§ **Material shown**:
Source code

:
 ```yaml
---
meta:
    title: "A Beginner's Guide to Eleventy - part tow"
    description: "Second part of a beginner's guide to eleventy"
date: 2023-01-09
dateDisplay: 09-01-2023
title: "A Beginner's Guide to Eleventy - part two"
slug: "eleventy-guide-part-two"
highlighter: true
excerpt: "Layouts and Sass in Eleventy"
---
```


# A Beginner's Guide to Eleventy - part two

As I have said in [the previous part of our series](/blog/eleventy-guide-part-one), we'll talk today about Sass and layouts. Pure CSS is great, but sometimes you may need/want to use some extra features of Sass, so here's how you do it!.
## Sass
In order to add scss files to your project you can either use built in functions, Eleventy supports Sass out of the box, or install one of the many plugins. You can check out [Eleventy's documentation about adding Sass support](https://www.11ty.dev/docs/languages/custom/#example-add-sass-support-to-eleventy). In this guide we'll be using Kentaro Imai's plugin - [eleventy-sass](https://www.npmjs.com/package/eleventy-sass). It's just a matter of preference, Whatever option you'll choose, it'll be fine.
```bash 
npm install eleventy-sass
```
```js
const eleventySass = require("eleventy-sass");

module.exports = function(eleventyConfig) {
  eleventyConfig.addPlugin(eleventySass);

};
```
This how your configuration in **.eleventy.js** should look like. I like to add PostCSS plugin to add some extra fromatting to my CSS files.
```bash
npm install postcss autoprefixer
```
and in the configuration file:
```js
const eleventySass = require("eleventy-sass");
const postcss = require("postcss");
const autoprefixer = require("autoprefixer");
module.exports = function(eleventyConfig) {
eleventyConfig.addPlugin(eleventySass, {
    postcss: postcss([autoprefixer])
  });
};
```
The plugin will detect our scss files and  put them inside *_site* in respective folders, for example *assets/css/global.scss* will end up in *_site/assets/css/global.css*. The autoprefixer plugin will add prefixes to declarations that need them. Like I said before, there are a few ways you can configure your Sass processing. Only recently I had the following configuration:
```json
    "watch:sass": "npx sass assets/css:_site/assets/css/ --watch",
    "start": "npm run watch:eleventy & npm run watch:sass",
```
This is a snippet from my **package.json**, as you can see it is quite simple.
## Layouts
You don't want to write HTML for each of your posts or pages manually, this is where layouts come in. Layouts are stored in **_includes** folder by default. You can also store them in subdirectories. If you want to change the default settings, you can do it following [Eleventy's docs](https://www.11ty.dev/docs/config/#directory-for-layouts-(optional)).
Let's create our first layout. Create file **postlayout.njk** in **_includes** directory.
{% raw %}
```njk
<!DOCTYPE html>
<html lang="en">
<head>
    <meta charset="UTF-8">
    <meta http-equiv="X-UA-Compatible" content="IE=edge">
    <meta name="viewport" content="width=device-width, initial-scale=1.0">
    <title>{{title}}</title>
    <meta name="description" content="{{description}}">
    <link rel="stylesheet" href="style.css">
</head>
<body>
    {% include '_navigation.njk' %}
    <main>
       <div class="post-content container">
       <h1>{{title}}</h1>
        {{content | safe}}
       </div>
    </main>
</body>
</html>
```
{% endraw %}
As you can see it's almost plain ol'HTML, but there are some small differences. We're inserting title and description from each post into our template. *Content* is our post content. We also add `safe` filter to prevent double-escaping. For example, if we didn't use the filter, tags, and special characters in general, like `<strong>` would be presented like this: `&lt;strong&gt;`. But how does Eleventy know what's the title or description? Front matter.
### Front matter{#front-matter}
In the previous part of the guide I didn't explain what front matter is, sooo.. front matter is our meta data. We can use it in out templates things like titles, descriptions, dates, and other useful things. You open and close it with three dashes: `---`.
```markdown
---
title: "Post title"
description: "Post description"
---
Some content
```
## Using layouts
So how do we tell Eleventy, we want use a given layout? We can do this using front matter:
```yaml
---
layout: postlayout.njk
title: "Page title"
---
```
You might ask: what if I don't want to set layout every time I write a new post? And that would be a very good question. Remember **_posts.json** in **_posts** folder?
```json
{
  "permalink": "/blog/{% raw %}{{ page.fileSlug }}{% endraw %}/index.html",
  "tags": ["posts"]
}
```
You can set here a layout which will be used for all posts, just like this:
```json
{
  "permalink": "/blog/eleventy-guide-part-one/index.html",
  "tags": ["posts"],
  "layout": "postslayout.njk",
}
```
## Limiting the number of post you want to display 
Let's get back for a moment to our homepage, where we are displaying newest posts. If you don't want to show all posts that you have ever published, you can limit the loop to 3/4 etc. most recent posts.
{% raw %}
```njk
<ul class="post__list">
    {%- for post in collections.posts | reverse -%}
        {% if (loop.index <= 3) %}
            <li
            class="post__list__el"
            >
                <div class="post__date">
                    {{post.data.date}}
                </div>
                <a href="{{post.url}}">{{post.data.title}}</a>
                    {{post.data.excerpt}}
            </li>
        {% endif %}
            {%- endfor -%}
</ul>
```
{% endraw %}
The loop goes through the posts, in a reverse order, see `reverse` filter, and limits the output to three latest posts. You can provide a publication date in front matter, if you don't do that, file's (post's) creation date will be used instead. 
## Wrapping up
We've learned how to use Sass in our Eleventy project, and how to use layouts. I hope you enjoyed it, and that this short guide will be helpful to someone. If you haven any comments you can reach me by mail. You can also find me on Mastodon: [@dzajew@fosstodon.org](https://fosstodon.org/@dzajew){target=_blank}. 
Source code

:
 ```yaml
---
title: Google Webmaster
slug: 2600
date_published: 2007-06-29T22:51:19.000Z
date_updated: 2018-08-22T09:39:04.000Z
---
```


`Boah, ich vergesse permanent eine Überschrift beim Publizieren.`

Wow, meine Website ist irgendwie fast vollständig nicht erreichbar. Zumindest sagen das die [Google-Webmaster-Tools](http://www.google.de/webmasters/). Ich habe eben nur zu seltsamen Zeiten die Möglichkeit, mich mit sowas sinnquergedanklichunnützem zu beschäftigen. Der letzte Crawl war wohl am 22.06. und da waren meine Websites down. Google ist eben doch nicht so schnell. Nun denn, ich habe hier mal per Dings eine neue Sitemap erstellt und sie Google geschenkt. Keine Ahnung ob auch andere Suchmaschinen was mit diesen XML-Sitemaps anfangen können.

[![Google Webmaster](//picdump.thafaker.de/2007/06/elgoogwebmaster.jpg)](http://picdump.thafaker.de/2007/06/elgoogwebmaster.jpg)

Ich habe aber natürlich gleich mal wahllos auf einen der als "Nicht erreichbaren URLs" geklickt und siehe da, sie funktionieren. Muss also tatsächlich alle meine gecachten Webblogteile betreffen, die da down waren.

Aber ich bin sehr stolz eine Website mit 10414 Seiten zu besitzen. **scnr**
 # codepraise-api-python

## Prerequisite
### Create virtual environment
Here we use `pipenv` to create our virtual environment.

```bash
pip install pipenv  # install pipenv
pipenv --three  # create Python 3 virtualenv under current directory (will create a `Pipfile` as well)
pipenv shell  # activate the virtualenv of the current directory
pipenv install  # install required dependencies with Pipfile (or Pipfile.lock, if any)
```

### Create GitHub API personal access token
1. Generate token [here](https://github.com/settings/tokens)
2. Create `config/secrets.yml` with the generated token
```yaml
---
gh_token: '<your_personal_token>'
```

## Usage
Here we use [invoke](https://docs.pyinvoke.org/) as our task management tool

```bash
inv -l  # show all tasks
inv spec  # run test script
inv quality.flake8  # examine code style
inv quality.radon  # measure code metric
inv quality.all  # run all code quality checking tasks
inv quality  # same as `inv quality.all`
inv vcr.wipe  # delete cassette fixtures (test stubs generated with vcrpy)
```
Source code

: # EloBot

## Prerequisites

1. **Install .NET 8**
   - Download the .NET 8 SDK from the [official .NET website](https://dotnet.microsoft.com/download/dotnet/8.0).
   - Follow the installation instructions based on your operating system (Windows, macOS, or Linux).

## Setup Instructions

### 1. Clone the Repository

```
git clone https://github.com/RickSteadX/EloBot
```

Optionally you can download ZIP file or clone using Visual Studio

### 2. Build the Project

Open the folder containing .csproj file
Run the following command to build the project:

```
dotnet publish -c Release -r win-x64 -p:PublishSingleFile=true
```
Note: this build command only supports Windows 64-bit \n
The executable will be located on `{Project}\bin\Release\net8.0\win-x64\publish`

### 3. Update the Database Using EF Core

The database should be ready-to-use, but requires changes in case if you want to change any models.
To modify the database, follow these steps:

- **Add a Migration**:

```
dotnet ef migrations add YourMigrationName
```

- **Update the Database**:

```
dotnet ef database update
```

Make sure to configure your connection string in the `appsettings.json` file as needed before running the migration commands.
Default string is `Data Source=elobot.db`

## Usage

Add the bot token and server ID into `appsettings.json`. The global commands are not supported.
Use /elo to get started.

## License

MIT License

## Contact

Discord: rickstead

§ **Task prompt**: List the lines of the material in which the word "write" occurs.

§ **Exercise response**:
You don't want to write HTML for each of your posts or pages manually, this is where layouts come in. Layouts are stored in **_includes** folder by default. You can also store them in subdirectories. If you want to change the default settings, you can do it following [Eleventy's docs](https://www.11ty.dev/docs/config/#directory-for-layouts-(optional)).
You might ask: what if I don't want to set layout every time I write a new post? And that would be a very good question. Remember **_posts.json** in **_posts** folder?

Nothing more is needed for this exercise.